----- RECORDS SUPPLIED -----

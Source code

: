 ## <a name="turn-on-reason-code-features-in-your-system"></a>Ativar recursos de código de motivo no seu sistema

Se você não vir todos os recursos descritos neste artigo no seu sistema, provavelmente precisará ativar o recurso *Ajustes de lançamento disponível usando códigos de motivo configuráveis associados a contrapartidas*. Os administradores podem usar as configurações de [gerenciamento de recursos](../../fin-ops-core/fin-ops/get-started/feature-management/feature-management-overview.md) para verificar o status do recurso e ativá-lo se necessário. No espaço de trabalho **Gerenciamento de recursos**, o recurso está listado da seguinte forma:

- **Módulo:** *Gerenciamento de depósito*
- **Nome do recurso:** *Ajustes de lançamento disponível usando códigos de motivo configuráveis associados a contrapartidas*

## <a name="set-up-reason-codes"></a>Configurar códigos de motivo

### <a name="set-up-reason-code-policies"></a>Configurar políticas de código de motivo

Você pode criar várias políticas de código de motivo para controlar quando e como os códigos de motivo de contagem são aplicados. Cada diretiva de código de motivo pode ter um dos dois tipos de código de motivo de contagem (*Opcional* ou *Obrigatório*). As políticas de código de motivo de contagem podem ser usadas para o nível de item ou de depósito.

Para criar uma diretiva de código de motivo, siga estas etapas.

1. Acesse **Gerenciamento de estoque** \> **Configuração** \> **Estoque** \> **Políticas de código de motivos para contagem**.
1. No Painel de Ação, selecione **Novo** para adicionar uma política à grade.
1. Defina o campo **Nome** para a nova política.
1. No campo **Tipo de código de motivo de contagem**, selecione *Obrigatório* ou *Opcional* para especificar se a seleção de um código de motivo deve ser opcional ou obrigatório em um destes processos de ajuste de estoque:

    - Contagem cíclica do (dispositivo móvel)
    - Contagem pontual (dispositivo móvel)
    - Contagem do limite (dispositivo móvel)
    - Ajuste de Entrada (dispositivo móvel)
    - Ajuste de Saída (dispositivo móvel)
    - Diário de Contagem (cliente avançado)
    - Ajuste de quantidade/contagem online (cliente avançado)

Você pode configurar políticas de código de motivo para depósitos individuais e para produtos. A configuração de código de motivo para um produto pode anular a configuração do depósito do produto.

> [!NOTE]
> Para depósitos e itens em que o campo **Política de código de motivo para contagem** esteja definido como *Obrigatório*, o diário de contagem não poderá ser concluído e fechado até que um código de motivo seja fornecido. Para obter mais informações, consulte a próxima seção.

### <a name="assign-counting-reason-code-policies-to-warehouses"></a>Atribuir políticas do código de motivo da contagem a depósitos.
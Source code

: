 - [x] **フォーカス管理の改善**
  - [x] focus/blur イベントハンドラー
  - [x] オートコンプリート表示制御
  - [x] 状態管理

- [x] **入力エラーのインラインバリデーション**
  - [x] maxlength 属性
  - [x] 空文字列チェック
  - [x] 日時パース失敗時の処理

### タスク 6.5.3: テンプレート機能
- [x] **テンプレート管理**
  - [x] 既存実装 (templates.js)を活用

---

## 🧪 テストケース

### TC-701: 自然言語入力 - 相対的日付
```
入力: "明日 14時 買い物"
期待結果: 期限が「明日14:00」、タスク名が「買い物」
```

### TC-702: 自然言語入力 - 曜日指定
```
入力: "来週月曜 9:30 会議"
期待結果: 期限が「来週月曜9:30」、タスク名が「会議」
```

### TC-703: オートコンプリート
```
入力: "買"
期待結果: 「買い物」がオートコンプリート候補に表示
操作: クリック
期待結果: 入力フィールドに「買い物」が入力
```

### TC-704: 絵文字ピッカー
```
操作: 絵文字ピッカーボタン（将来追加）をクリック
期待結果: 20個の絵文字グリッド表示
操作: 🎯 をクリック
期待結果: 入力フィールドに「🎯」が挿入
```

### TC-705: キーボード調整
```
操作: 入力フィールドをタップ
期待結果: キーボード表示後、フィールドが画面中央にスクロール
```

-----

### REQUIREMENT
Write the lines again exactly, from the first line of the material above to the line that includes "motivo no seu sistema", both included. Leave out all the rest.

### EXERCISE RESPONSE
Source code

: ## <a name="turn-on-reason-code-features-in-your-system"></a>Ativar recursos de código de motivo no seu sistema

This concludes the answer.